Sujet : Re: Cost of handling misaligned access
De : mitchalsup (at) *nospam* aol.com (MitchAlsup1)
Groupes : comp.archDate : 03. Feb 2025, 17:43:25
Autres entêtes
Organisation : Rocksolid Light
Message-ID : <bc9384630f7a308e2a780950fb8e1089@www.novabbs.org>
References : 1 2 3
User-Agent : Rocksolid Light
On Mon, 3 Feb 2025 15:15:54 +0000, EricP wrote:
MitchAlsup1 wrote:
On Sun, 2 Feb 2025 16:45:19 +0000, EricP wrote:
>
As you can see in the article below, the cost of NOT handling misaligned
accesses in hardware is quite high in cpu clocks.
>
To my eye, the incremental cost of adding hardware support for
misaligned
to the AGU and cache data path should be quite low.

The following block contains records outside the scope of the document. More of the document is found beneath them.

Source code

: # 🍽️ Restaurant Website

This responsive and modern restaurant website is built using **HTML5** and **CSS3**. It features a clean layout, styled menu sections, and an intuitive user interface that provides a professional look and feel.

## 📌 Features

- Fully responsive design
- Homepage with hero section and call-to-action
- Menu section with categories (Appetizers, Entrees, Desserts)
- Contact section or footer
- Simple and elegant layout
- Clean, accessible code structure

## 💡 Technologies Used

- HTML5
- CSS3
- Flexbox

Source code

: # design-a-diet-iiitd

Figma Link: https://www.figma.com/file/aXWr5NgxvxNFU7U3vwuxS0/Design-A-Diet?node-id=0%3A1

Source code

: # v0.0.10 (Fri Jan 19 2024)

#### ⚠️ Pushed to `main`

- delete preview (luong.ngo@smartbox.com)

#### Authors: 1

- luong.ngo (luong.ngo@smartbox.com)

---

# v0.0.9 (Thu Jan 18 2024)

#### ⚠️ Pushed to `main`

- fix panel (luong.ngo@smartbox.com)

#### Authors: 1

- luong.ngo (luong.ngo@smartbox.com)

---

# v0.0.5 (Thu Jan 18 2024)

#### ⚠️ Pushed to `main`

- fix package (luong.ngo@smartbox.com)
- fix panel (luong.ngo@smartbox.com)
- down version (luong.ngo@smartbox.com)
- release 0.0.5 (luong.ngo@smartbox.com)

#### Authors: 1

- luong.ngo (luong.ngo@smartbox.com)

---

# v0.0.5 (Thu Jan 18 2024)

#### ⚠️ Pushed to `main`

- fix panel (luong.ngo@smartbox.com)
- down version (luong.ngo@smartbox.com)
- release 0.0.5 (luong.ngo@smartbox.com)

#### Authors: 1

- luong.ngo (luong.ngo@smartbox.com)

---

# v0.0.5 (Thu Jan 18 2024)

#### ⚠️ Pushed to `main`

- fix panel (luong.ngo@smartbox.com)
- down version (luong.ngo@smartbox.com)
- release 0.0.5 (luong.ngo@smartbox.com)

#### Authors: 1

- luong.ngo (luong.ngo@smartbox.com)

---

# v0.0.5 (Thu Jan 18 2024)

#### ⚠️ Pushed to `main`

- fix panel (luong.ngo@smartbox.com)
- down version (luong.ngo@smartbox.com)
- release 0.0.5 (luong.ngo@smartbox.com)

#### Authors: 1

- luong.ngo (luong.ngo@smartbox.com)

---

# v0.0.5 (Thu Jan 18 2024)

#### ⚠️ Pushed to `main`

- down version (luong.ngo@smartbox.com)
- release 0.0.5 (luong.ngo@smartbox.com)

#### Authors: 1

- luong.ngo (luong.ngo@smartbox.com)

The alignment
shifter
is basically the same: assuming a 64-byte cache line, LD still has to
shift any of the 64 bytes into position 0, and reverse for ST.
>
A handful of gates to detect misalignedness and recognize the line and
page crossing misalignments.
>
The alignment shifters are twice as big.
>
Oh, right, twice the muxes and wires but the critical path length
should be the same - whatever a 64:1 mux is (3 gate delays?).
1 more gate of delay to double sifter width.
So the larger aligner for misaligned shouldn't slow down the whole cache
and penalize the normal aligned case.
Tag :: TLB comparison takes longer than shifting.
Now, while I accept these costs, I accept that others may not. I accept
these costs because of the performance issues when I don't.
>
The incremental cost is in a sequencer in the AGU for handling cache
line and possibly virtual page straddles, and a small byte shifter to
left shift the high order bytes. The AGU sequencer needs to know if the
line straddles a page boundary, if not then increment the 6-bit physical
line number within the 4 kB physical frame number, if yes then increment
virtual page number and TLB lookup again and access the first line.
(Slightly more if multiple page sizes are supported, but same idea.)
For a load AGU merges the low and high fragments and forwards.
>
I don't think there are line straddle consequences for coherence because
there is no ordering guarantees for misaligned accesses.
>
Generally stated as:: Misaligned accesses cannot be considered ATOMIC.
>
That too (I thought of that after hitting send).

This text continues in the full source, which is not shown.